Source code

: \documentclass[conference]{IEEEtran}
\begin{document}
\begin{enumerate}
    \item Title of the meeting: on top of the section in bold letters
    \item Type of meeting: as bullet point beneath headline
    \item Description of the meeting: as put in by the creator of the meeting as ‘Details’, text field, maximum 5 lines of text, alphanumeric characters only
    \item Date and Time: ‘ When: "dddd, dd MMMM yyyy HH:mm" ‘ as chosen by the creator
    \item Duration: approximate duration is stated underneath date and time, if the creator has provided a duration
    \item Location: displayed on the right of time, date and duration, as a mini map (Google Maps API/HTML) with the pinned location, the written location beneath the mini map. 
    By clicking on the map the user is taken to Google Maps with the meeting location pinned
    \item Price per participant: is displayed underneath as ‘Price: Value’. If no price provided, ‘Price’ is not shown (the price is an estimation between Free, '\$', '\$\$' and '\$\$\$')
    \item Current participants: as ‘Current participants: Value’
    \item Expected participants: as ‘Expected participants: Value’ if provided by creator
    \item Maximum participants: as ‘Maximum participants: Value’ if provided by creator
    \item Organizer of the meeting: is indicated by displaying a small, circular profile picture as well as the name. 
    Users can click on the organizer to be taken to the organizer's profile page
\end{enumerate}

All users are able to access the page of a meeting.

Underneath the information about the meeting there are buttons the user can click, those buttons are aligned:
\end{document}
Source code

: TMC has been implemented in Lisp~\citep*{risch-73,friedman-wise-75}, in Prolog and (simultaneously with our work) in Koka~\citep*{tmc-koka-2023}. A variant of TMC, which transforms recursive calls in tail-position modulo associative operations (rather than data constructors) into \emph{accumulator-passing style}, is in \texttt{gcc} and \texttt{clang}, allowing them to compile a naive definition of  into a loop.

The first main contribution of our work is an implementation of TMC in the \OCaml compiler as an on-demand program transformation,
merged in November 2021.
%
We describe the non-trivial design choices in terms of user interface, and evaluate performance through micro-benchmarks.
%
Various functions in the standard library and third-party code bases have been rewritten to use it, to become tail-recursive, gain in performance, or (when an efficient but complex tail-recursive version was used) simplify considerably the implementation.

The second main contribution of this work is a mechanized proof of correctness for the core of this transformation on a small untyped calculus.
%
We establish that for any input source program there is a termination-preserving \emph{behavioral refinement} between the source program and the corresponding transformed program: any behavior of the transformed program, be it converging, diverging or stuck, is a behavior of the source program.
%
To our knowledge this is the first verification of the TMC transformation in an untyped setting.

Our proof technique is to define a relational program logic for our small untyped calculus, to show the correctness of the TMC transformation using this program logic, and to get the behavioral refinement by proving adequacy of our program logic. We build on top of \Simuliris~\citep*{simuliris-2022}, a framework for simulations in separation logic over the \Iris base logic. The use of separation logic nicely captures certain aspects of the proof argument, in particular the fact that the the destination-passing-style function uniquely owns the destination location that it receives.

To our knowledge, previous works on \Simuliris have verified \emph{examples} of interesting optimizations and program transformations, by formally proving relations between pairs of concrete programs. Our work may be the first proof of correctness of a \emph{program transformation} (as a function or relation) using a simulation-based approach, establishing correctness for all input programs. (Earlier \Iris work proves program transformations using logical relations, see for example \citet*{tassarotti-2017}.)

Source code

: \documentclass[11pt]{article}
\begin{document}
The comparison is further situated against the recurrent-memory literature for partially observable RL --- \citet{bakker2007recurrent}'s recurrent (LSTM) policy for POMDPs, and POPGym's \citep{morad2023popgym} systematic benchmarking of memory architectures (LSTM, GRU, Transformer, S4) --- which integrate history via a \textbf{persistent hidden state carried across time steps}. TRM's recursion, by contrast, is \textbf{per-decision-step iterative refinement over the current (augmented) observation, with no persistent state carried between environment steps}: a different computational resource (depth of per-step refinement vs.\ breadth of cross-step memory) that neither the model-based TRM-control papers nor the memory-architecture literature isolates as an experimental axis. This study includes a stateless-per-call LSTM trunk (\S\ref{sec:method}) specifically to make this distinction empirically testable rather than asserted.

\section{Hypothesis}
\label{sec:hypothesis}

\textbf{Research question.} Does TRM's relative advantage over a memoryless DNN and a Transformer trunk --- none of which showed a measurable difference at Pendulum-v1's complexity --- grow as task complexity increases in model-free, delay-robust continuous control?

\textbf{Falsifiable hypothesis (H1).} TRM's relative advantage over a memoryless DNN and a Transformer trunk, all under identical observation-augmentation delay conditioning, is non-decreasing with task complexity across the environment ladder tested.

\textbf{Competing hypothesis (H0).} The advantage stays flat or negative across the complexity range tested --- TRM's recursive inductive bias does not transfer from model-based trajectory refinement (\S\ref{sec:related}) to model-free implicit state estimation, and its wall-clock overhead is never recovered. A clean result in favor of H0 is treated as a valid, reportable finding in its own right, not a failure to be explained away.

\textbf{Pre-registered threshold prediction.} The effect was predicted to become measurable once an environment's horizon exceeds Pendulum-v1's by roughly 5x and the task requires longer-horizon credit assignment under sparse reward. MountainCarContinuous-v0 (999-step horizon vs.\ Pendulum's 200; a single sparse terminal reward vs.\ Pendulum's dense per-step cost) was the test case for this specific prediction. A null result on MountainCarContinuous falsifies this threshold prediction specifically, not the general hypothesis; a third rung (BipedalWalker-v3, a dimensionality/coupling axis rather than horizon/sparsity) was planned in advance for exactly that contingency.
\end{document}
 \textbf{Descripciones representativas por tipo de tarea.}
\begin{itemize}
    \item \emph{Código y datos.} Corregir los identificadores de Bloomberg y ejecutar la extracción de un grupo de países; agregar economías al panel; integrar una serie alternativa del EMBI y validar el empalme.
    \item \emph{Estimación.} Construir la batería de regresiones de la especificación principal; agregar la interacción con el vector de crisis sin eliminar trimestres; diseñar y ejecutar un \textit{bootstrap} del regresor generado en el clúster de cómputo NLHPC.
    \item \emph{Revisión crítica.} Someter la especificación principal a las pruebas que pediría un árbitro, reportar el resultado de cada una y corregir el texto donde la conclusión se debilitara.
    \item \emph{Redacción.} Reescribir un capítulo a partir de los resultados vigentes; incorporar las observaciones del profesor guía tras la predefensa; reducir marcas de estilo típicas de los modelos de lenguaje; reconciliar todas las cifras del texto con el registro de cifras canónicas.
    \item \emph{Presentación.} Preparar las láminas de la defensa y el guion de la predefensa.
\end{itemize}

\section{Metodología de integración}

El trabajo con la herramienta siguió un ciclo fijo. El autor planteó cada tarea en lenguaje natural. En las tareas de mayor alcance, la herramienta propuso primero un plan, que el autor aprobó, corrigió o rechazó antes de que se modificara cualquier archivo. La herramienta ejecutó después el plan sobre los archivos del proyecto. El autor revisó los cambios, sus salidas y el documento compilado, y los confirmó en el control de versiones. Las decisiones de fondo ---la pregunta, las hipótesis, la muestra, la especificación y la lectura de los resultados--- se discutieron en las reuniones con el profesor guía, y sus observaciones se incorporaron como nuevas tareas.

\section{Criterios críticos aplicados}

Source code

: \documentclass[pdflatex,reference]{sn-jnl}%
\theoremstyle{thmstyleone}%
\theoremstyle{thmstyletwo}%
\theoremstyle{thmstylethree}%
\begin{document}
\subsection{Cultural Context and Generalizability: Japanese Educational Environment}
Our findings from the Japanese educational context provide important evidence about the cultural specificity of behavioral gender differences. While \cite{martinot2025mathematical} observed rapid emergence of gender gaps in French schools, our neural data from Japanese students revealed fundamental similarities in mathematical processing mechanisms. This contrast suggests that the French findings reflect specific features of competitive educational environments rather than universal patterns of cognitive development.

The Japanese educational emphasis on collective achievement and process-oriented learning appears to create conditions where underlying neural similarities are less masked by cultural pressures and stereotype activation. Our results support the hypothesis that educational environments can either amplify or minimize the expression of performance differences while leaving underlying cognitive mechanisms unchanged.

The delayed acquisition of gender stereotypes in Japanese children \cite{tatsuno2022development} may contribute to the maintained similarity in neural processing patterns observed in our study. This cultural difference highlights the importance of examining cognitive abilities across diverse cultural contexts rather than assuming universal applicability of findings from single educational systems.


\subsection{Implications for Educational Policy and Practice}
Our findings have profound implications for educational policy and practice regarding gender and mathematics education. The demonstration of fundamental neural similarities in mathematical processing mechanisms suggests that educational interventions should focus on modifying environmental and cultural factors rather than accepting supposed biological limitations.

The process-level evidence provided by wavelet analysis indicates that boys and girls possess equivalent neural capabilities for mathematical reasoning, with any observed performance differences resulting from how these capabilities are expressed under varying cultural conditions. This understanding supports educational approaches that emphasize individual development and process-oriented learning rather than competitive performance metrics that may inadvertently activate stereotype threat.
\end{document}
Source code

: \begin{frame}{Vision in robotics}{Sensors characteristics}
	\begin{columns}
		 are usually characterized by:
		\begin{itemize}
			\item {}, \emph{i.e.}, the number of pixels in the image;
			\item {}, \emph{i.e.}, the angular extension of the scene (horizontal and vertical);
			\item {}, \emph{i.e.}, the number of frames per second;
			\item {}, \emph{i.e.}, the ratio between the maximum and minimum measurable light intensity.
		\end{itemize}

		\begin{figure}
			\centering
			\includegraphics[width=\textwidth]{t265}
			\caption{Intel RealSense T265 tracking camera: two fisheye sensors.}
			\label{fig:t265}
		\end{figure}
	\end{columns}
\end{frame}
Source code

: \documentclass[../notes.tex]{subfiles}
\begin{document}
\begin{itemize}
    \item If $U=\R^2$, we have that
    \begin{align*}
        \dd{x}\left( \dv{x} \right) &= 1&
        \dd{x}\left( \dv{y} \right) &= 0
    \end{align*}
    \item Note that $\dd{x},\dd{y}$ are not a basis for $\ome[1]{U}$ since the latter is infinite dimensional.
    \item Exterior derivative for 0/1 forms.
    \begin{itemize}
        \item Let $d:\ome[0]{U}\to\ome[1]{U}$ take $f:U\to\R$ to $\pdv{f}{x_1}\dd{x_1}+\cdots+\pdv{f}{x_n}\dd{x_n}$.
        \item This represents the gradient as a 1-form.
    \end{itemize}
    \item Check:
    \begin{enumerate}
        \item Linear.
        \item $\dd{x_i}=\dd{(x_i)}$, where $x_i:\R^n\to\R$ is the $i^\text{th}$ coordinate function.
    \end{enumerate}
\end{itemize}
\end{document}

## Task statement
Transcribe, with no changes, the listing above from its first line through the line with "point beneath headline", including that line, and stop once it is done.

## Solution to this exercise
Source code

: \documentclass[conference]{IEEEtran}
\begin{document}
\begin{enumerate}
    \item Title of the meeting: on top of the section in bold letters
    \item Type of meeting: as bullet point beneath headline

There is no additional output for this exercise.